There’s not a lot of sizzle among the 54 strip shopping centers and 44 enclosed malls that Simon Property Group Inc. plans to spin off into a new public company early next year.

After all, properties like Markland Mall in Kokomo and the Muncie Mall in Muncie offer meat-and-potatoes shopping experiences. They aren’t regional destinations for big-spenders like the Fashion Mall at Keystone, to name one of the properties staying with the mothership.

Yet second-tier malls actually can be quite profitable, analysts say, though as part of Simon, a real estate behemoth that owns some of the glitziest real estate developments in the world, they were largely ignored by investors.

In an effort to unlock that value, Simon announced Dec. 13 it was spinning off the strip centers and smaller malls to focus on larger malls, its outlet centers and international expansion. In the second quarter of 2014, existing Simon shareholders will receive an equal number of shares in the new, Indianapolis-based business, so far known only as SpinCo.

Analysts almost universally praise the move, which will improve the quality of Simon’s remaining malls—lifting sales per square foot from $560 to $616. Meanwhile, the new company will have its own management team focused on exploiting acquisition and redevelopment opportunities.

But the biggest challenge facing the new company might be persuading investors to view it as a growth company, not just as a mature business that throws off a steady stream of dividends.

Simon officials seem aware of the challenge. In a Dec. 13 conference call with analysts, company officials repeatedly cast SpinCo as a growing business that has identified $300 million in development and redevelopment opportunities.

Simon David Simon

“The fact of the matter is, there have been a number of opportunities that the team has wanted to pursue that we put at the bottom of the list because we were focused on outlet growth or major redevelopment,” Simon CEO David Simon said on the call.

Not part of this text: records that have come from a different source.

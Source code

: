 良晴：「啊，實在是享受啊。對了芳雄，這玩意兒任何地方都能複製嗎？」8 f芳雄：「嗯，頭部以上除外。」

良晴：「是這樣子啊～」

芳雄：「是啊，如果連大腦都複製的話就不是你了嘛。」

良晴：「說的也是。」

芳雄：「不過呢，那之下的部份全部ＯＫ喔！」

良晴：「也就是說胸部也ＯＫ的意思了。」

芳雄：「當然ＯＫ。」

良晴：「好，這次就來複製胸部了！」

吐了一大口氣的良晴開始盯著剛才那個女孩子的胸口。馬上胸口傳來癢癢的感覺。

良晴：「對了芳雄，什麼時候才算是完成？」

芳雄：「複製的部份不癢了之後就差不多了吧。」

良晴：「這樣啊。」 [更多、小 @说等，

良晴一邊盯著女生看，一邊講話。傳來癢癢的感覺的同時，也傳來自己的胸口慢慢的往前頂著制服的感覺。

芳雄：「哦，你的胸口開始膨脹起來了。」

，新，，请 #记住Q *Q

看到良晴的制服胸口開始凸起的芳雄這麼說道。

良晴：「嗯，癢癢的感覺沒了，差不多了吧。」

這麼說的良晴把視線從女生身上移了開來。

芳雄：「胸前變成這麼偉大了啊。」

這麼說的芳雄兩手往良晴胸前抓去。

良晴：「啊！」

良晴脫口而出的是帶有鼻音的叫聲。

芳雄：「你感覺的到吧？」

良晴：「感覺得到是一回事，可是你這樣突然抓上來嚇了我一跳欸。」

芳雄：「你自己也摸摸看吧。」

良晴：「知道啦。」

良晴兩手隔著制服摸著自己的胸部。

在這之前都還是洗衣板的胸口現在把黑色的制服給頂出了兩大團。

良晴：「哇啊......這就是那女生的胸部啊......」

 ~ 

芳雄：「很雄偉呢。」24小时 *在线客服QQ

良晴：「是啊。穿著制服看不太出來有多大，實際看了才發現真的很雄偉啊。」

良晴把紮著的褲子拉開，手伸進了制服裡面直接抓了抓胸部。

Analyst Rich Moore of RBC Capital Markets said Simon needed to jettison its weaker properties, a goal the spinoff achieves. He said so-called Class B malls are among the more challenged segments of retail real estate these days but still can have significant earnings power.

“There are really two types of Class B regional mall product,” he said. “One is the dominant center in a smaller town. That one works and can be very profitable. Then there is a second-tier mall in a major market, which is a much more dangerous type of product.”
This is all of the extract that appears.